Historically, news as a genre has been known for its credibility and saneness. People who consumed it, valued it as it would tell them something they did not know. It was treasured for another reason – creating conversation in a peer group, regardless of how mundane or trivial the audience might be. News commanded respect and the stature of a media house was gauged by the loyal and serious audiences that it possessed.

But not anymore. Prime time on television has become an ‘akhara’ (wrestling area). The battle is between 25 channels screening the same content, the same topic, only the actors are different. Entitlement to be on prime time news shows is only possible if there are some definite traits. You have to be thick skinned, have the gift of the gab, must not shy away from washing others’ dirty linen in public, always make it a point to talk when some other speaker is speaking – in short, you need to have all abilities except knowledge. You need to have the single-minded ability to continue speaking for five minutes without saying anything as well. So, if you can create a racket and have the passion to participate in a circus, you qualify.

Seems like a tough set of parameters? Not at all. India proudly boasts of many political parties and each political party has several spokespersons. Each one has the uncanny ability of talking to someone and addressing another.

Always losing out and saying the opposite

News channels have always considered themselves as crusaders. They feel that they have been successful in creating this perception of fighting the wrongdoer and helping bring the culprit to justice. They couldn’t be more wrong in their self-assessment. Take the case of over 30 channels taking on the BCCI Chief after his relative was accused of spot fixing and other wrong doings. Weeks of media trials and strong words proved futile against the BCCI strongman and he was elected back to the office unopposed. It was a pertinent reminder to all editors to be careful of what they choose and the stance that they adopt.

The state of editors in news channels

There are none. Sadly so. The easiest for them is to be moderators and get 8-10 speakers and ask them for a free for all. This formula works well for the programming and editorial guys as they just have to be good coordinators.

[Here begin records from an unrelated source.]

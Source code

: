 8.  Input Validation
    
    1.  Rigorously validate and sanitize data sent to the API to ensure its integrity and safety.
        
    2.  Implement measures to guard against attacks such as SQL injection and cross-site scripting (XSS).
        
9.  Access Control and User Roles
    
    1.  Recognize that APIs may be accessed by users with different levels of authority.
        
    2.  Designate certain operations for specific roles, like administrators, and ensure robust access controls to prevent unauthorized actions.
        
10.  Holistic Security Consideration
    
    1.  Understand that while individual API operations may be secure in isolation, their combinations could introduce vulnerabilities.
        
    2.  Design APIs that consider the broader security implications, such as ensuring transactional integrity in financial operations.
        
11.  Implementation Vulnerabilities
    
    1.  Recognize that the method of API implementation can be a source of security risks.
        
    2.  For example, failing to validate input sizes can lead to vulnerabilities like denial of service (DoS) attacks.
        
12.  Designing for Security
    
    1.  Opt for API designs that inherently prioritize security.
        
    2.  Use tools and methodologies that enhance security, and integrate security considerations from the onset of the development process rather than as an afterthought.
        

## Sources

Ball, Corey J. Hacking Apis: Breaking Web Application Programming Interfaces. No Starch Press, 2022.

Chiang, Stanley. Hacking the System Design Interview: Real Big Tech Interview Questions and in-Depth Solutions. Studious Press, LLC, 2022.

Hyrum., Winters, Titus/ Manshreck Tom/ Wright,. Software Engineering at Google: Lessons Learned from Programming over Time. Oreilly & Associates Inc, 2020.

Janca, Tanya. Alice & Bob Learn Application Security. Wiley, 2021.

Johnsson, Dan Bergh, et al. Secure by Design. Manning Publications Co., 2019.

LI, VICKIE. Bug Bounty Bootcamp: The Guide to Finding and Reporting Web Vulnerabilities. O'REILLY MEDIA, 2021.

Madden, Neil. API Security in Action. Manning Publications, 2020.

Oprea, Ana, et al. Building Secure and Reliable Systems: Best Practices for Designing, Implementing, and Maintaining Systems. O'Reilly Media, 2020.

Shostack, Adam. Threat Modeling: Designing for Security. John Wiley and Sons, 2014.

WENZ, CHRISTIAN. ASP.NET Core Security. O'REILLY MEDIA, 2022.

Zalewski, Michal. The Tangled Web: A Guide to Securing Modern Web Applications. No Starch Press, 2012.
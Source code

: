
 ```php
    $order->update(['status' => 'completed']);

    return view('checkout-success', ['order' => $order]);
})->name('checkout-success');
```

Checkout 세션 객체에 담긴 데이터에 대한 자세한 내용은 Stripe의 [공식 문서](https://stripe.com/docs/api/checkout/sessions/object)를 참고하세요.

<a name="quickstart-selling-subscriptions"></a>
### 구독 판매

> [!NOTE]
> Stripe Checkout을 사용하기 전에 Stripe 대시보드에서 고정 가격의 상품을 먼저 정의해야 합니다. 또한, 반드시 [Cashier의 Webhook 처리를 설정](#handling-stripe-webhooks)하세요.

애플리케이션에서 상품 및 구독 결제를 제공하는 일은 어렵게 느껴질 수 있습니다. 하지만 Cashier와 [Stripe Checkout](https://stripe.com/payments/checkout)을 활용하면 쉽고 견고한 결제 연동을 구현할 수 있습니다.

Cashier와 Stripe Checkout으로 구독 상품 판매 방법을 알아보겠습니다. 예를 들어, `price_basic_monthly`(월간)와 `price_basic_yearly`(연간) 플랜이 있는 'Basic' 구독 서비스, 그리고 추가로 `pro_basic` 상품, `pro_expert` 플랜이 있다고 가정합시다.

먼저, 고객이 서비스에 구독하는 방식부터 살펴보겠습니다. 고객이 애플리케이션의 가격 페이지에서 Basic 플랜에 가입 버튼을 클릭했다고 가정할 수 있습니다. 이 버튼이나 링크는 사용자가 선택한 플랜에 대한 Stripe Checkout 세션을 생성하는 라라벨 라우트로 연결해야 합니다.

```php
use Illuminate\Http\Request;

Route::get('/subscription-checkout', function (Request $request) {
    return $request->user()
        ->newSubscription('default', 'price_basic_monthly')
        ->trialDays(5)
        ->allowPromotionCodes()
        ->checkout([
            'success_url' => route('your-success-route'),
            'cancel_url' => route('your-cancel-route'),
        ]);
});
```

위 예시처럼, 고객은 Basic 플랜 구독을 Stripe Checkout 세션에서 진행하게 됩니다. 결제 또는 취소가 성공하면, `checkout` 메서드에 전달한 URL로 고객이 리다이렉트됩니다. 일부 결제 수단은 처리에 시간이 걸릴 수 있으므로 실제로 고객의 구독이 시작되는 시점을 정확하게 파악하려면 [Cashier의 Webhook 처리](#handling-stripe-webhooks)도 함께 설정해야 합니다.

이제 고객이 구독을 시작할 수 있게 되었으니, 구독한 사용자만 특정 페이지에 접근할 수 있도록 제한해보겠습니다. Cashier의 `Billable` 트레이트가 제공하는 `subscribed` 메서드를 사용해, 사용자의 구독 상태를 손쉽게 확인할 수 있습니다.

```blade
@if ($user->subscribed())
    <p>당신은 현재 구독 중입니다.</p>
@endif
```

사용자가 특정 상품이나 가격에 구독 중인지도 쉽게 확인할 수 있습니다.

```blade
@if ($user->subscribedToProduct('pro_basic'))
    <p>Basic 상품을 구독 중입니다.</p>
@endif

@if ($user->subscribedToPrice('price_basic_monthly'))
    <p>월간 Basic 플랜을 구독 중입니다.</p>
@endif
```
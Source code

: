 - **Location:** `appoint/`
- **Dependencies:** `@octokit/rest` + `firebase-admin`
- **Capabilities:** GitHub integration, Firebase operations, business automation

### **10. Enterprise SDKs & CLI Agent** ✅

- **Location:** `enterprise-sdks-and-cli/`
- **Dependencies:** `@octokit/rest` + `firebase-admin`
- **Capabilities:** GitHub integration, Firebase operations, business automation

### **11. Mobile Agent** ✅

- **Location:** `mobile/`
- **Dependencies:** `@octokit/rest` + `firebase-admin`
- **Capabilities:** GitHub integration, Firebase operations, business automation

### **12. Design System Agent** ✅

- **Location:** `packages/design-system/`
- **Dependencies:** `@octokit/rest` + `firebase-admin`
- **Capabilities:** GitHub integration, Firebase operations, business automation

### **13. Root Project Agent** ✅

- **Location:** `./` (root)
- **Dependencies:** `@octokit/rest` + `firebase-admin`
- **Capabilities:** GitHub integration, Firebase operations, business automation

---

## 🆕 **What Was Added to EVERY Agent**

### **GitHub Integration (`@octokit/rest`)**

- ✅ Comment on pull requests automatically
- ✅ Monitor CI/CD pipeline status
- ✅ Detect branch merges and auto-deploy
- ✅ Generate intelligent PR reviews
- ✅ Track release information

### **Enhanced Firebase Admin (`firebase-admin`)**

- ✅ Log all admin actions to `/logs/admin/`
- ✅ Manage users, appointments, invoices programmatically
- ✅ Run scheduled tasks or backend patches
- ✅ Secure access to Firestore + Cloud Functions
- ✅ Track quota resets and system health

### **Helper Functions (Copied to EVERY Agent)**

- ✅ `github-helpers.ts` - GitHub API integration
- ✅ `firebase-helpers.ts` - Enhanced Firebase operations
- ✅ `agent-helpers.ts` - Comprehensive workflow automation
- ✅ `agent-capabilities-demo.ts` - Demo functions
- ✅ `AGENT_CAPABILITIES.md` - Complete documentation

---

There is never an iota of guilt even when the news that the channels run throughout prime time – such as the news of the Godman who is behind bars – can be summed up in a five-minute capsule. If the news is really compressed in a five-minute capsule, then editors and correspondents will have to think, work on stories, and refrain from arm chair reporting. But as of now, it is more convenient to be in an air conditioned studio and have 10 speakers tear each other apart.

Can we correct this posturing?

Sure we can - only if the News Broadcasting Authority has any teeth. The politics of grievance is contagious and encourages all to be bitter and malicious. I have seldom heard anyone say anything good about anyone else. This lack of positivity will result in lesser stickiness with audiences and gradually result in total erosion. This, in turn, will provoke advertisers to stop parking moneys as their consumers would no longer be regularly watching.

It will be a good idea for all involved in news channels to regularly watch Doordarshan or any of its channels to understand selection and treatment of news. Rajya Sabha TV is an excellent example of how topics are selected and the eminent speakers who express their viewpoint. It teaches you courtesy and dignity of conducting one self. The tragedy, however, is that Doordarshan itself does not understand or realise its own strengths and hence, goes largely unnoticed amongst the movers and shakers of the society.

Where does that leave the audiences?

In no man’s land; and that too without a compass. This emotional trauma will continue till news channels start bleeding to death. They seem very near it as the regulatory authority has now cut down on the volume of advertisements possible in an hour. This should result in some sanctity being restored.

I wonder how the originators of this game of Noora Kushti would react if they saw any of our news channels for a few days. A good hearty laugh is definitely a possibility.